== Data for review

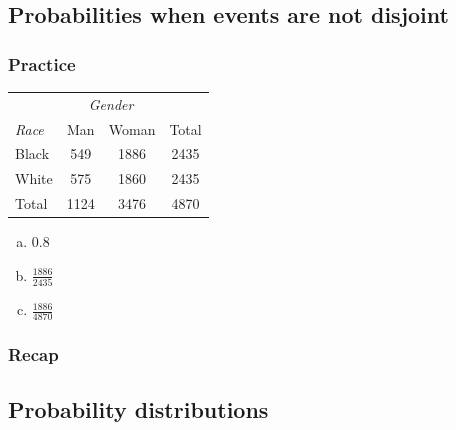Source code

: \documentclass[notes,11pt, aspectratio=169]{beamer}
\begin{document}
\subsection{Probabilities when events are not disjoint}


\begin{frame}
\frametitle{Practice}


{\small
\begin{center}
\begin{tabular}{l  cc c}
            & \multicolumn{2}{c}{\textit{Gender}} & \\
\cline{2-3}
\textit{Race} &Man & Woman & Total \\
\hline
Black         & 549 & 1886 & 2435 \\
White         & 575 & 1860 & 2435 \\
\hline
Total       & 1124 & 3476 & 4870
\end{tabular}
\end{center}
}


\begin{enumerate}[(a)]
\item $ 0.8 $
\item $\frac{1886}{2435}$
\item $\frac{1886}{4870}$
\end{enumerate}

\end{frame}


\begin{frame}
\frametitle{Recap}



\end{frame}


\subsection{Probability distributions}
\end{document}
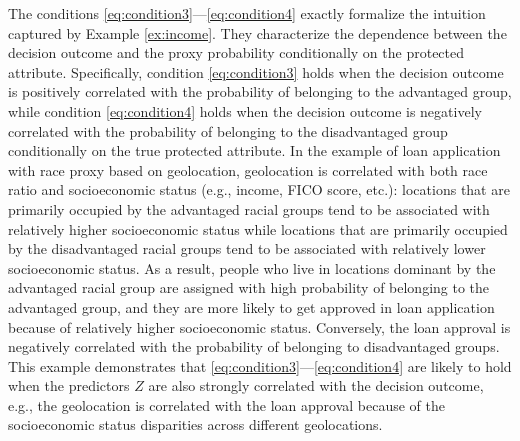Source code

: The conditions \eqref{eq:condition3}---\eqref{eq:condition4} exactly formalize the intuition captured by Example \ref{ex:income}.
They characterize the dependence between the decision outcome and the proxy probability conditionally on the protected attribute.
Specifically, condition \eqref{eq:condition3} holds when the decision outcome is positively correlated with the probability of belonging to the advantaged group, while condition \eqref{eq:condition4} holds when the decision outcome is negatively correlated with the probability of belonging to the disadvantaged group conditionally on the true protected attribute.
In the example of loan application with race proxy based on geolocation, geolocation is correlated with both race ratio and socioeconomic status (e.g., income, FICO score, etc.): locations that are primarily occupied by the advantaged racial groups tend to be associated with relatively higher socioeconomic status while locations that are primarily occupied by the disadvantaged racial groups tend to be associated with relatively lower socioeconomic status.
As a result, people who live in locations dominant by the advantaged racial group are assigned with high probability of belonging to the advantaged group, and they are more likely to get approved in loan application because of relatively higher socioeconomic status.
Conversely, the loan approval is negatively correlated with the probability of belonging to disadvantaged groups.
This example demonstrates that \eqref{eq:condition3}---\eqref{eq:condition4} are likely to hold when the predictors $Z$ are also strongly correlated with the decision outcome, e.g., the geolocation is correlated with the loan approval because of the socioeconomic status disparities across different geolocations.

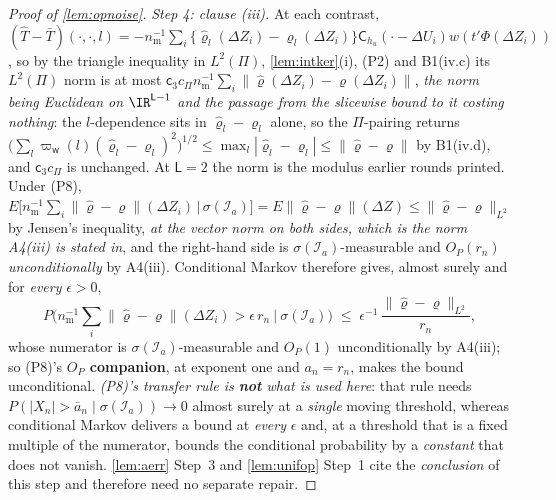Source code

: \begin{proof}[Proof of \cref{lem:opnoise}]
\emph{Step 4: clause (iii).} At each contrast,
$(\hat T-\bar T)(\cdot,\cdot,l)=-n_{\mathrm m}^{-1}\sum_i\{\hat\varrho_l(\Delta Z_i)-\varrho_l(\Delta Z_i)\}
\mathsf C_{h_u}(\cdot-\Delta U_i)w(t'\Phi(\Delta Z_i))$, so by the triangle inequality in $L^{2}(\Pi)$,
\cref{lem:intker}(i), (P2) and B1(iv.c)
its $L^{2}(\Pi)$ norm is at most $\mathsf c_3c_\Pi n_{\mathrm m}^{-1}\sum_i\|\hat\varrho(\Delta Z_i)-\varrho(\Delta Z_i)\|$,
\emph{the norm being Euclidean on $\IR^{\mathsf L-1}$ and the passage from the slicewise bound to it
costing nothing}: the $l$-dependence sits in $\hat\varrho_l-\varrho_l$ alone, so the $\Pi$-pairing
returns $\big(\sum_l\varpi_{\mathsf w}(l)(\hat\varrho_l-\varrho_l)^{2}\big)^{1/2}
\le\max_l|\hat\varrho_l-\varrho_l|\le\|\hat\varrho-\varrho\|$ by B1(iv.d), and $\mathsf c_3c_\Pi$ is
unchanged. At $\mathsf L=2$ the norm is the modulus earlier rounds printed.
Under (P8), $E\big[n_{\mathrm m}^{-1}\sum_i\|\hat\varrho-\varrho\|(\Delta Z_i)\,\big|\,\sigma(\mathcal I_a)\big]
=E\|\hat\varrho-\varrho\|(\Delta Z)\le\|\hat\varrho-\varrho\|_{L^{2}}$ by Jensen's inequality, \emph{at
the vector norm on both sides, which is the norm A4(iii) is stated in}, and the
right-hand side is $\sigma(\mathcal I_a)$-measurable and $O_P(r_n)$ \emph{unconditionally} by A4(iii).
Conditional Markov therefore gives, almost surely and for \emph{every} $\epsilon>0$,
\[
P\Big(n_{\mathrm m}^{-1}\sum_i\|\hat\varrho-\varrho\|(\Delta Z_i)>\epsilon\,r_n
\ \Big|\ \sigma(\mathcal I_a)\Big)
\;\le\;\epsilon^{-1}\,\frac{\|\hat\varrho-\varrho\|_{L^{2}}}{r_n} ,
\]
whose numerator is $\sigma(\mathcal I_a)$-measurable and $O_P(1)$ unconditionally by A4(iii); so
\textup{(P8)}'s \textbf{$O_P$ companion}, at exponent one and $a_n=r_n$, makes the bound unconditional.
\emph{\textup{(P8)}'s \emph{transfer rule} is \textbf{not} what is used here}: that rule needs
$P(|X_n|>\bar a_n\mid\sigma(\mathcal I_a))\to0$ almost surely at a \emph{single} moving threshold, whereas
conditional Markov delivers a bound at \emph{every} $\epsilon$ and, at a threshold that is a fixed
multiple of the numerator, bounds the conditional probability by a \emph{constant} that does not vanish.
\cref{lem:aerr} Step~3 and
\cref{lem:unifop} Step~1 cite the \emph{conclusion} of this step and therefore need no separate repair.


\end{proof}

====

#### Work required
Within the entries above, find every line where the string "Step" occurs, and copy it.

#### Result
\emph{Step 4: clause (iii).} At each contrast,
\cref{lem:aerr} Step~3 and
\cref{lem:unifop} Step~1 cite the \emph{conclusion} of this step and therefore need no separate repair.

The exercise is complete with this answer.